Detailed description

Solver

  • RelationSolverState positions stored as (num_envs, num_optimizable, 3); get_position() returns (num_envs, 3)
  • RelationSolver._compute_total_loss() accumulates (num_envs,) loss per env, returns mean of losses; per-env loss exposed via last_loss_per_env
  • All loss strategies (On, NextTo, NoCollision, AtPosition) updated to accept (num_envs, 3) with (3,) backward compat

ObjectPlacer

  • place() accepts num_envs and result_per_env; returns MultiEnvPlacementResult (one PlacementResult per env) or a single PlacementResult
  • Pool-based placement: generates max_placement_attempts * num_results candidates in one batched solver call, sorts by (valid-first, lowest-loss), and selects the best num_results
  • result_per_env=False solves a single layout applied to all environments
  • _validate_placement skips On-related pairs in overlap check (fix for false-positive collisions)
  • mean_loss calculation filters out non-finite values

Unified Placement Path

  • New PosePerEnv dataclass holds a list of Pose objects, one per environment
  • ObjectBase._init_event_cfg handles PosePerEnv via set_object_pose_per_env, so each object registers its own reset event for both single-env and multi-env cases
  • Removed placement_events.py — its functionality is now handled by object-level event registration
  • ArenaEnvBuilder._solve_relations() simplified: no longer builds a separate placement event cfg or distinguishes single/multi-env code paths

Example Update

  • Update default objects in gr1_table_multi_object_no_collision_environment, add TODO for potential object collision issues after running the solver

@zhx06 zhx06 changed the title Zxiao/solver batch support from batch bbox Zxiao/batch support for relation solver Mar 30, 2026
@zhx06 zhx06 changed the title Zxiao/batch support for relation solver Batch Support for Relation Solver Mar 30, 2026
Copy link
Copy Markdown
Collaborator

@alexmillane alexmillane left a comment

Choose a reason for hiding this comment

The reason will be displayed to describe this comment to others. Learn more.

Good work.

I have some suggestions for how we might improve things.
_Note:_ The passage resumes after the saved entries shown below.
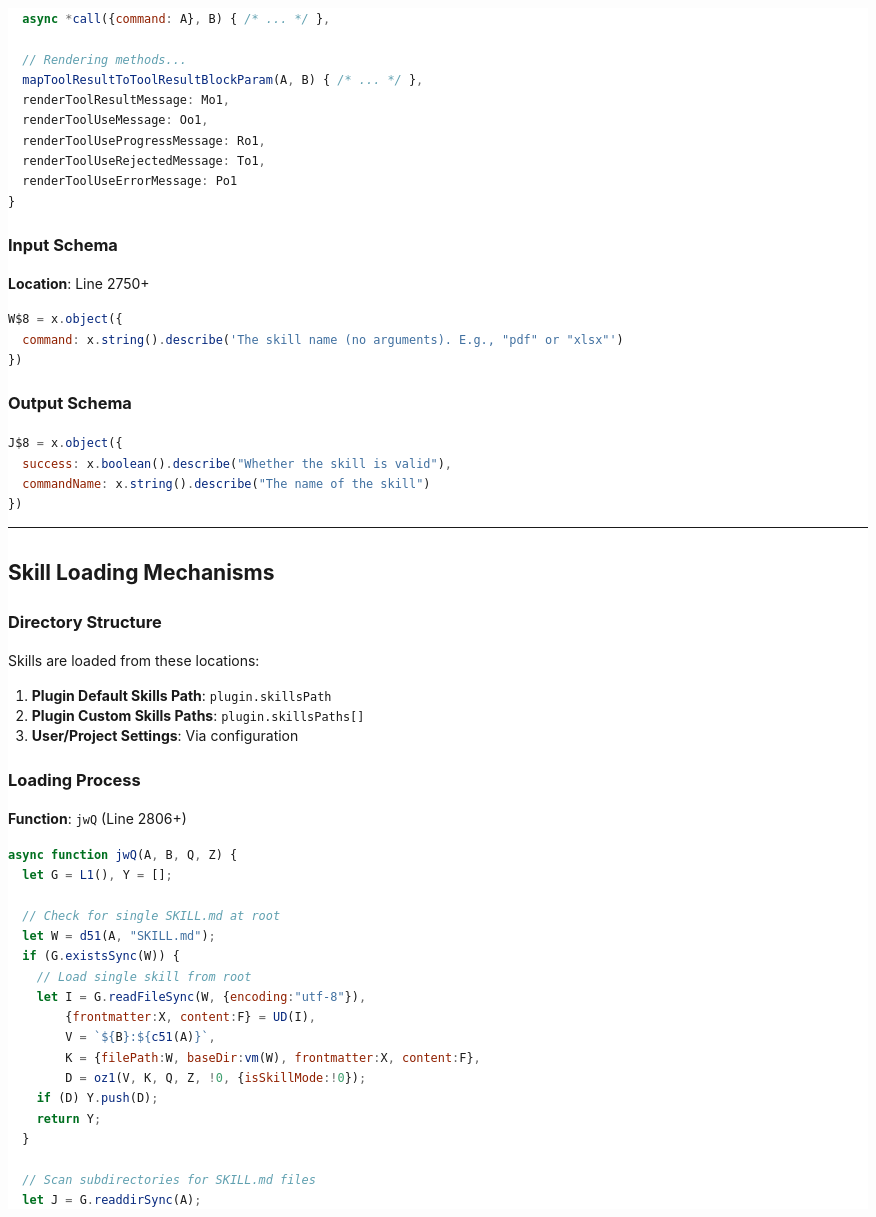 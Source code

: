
```javascript
  async *call({command: A}, B) { /* ... */ },

  // Rendering methods...
  mapToolResultToToolResultBlockParam(A, B) { /* ... */ },
  renderToolResultMessage: Mo1,
  renderToolUseMessage: Oo1,
  renderToolUseProgressMessage: Ro1,
  renderToolUseRejectedMessage: To1,
  renderToolUseErrorMessage: Po1
}
```

### Input Schema

**Location**: Line 2750+

```javascript
W$8 = x.object({
  command: x.string().describe('The skill name (no arguments). E.g., "pdf" or "xlsx"')
})
```

### Output Schema

```javascript
J$8 = x.object({
  success: x.boolean().describe("Whether the skill is valid"),
  commandName: x.string().describe("The name of the skill")
})
```

---

## Skill Loading Mechanisms

### Directory Structure

Skills are loaded from these locations:

1. **Plugin Default Skills Path**: `plugin.skillsPath`
2. **Plugin Custom Skills Paths**: `plugin.skillsPaths[]`
3. **User/Project Settings**: Via configuration

### Loading Process

**Function**: `jwQ` (Line 2806+)

```javascript
async function jwQ(A, B, Q, Z) {
  let G = L1(), Y = [];

  // Check for single SKILL.md at root
  let W = d51(A, "SKILL.md");
  if (G.existsSync(W)) {
    // Load single skill from root
    let I = G.readFileSync(W, {encoding:"utf-8"}),
        {frontmatter:X, content:F} = UD(I),
        V = `${B}:${c51(A)}`,
        K = {filePath:W, baseDir:vm(W), frontmatter:X, content:F},
        D = oz1(V, K, Q, Z, !0, {isSkillMode:!0});
    if (D) Y.push(D);
    return Y;
  }

  // Scan subdirectories for SKILL.md files
  let J = G.readdirSync(A);
``` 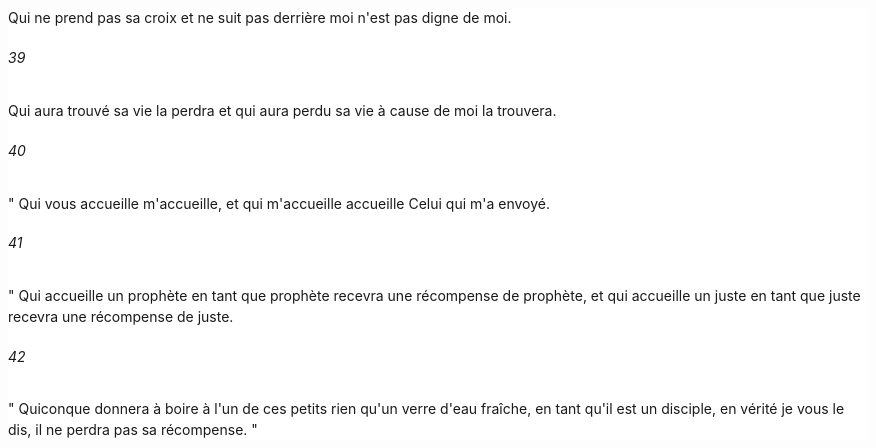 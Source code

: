 Qui ne prend pas sa croix et ne suit pas derrière moi n'est pas digne de moi. 
###### 39
Qui aura trouvé sa vie la perdra et qui aura perdu sa vie à cause de moi la trouvera. 
###### 40
" Qui vous accueille m'accueille, et qui m'accueille accueille Celui qui m'a envoyé. 
###### 41
" Qui accueille un prophète en tant que prophète recevra une récompense de prophète, et qui accueille un juste en tant que juste recevra une récompense de juste. 
###### 42
" Quiconque donnera à boire à l'un de ces petits rien qu'un verre d'eau fraîche, en tant qu'il est un disciple, en vérité je vous le dis, il ne perdra pas sa récompense. " 
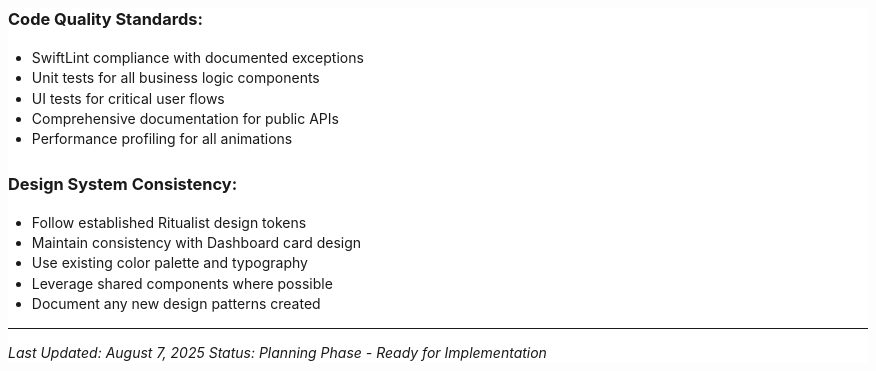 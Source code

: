 ### Code Quality Standards:
- SwiftLint compliance with documented exceptions
- Unit tests for all business logic components
- UI tests for critical user flows
- Comprehensive documentation for public APIs
- Performance profiling for all animations

### Design System Consistency:
- Follow established Ritualist design tokens
- Maintain consistency with Dashboard card design
- Use existing color palette and typography
- Leverage shared components where possible
- Document any new design patterns created

---

*Last Updated: August 7, 2025*
*Status: Planning Phase - Ready for Implementation* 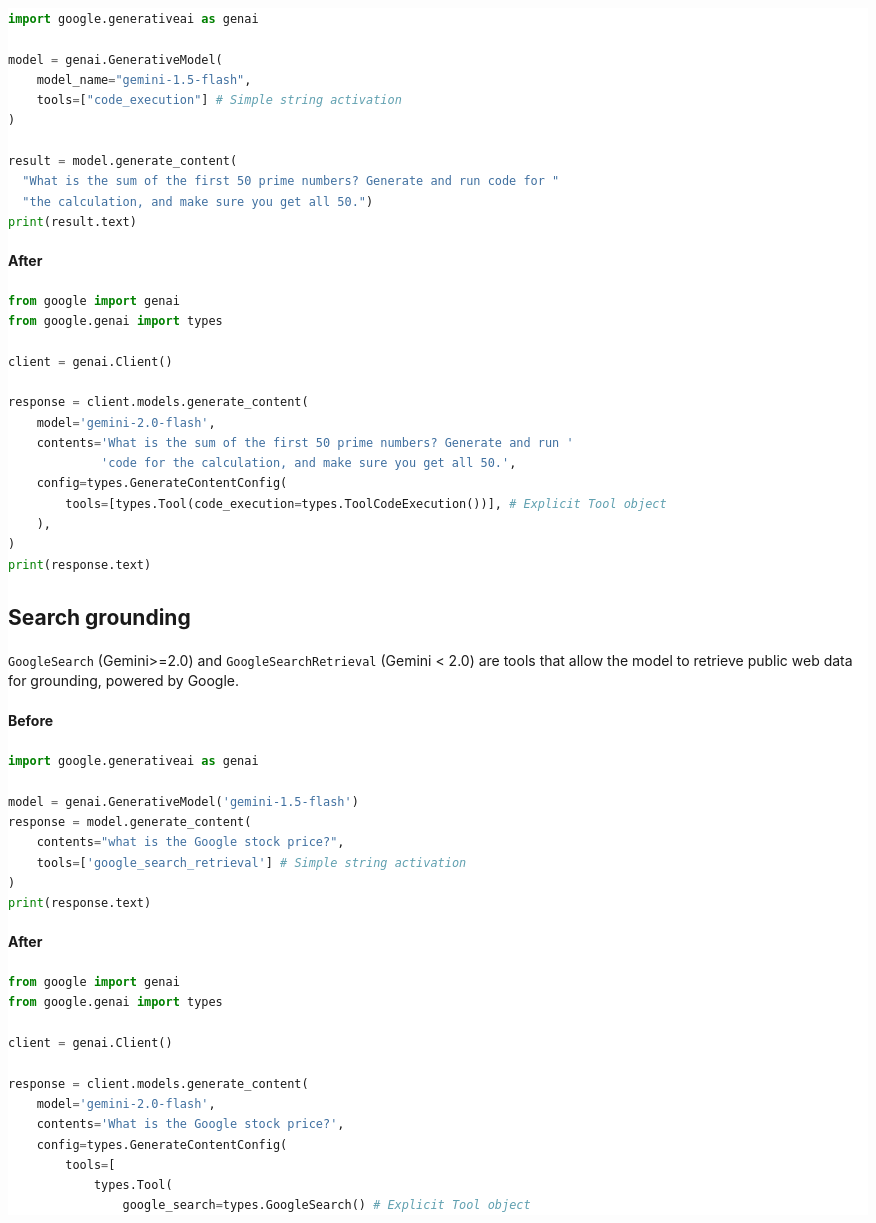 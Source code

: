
 ```python
import google.generativeai as genai

model = genai.GenerativeModel(
    model_name="gemini-1.5-flash",
    tools=["code_execution"] # Simple string activation
)

result = model.generate_content(
  "What is the sum of the first 50 prime numbers? Generate and run code for "
  "the calculation, and make sure you get all 50.")
print(result.text)
```

#### After

```python
from google import genai
from google.genai import types

client = genai.Client()

response = client.models.generate_content(
    model='gemini-2.0-flash',
    contents='What is the sum of the first 50 prime numbers? Generate and run '
             'code for the calculation, and make sure you get all 50.',
    config=types.GenerateContentConfig(
        tools=[types.Tool(code_execution=types.ToolCodeExecution())], # Explicit Tool object
    ),
)
print(response.text)
```

## Search grounding

`GoogleSearch` (Gemini>=2.0) and `GoogleSearchRetrieval` (Gemini < 2.0) are tools that allow the model to retrieve public web data for grounding, powered by Google.

#### Before

```python
import google.generativeai as genai

model = genai.GenerativeModel('gemini-1.5-flash')
response = model.generate_content(
    contents="what is the Google stock price?",
    tools=['google_search_retrieval'] # Simple string activation
)
print(response.text)
```

#### After

```python
from google import genai
from google.genai import types

client = genai.Client()

response = client.models.generate_content(
    model='gemini-2.0-flash',
    contents='What is the Google stock price?',
    config=types.GenerateContentConfig(
        tools=[
            types.Tool(
                google_search=types.GoogleSearch() # Explicit Tool object
```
Comment on lines +109 to +112
positions_all_envs_by_name = [
{obj.name: result.results[e].positions[obj] for obj in result.results[0].positions}
for e in range(len(result.results))
]
Copy link
Copy Markdown
Collaborator

Choose a reason for hiding this comment

The reason will be displayed to describe this comment to others. Learn more.

Wdyt about moving this into MultiEnvPlacementResult? It's a bit difficult to decipher. Perhaps would be nicers to hide inside a method?

Copy link
Copy Markdown
Collaborator Author

Choose a reason for hiding this comment

The reason will be displayed to describe this comment to others. Learn more.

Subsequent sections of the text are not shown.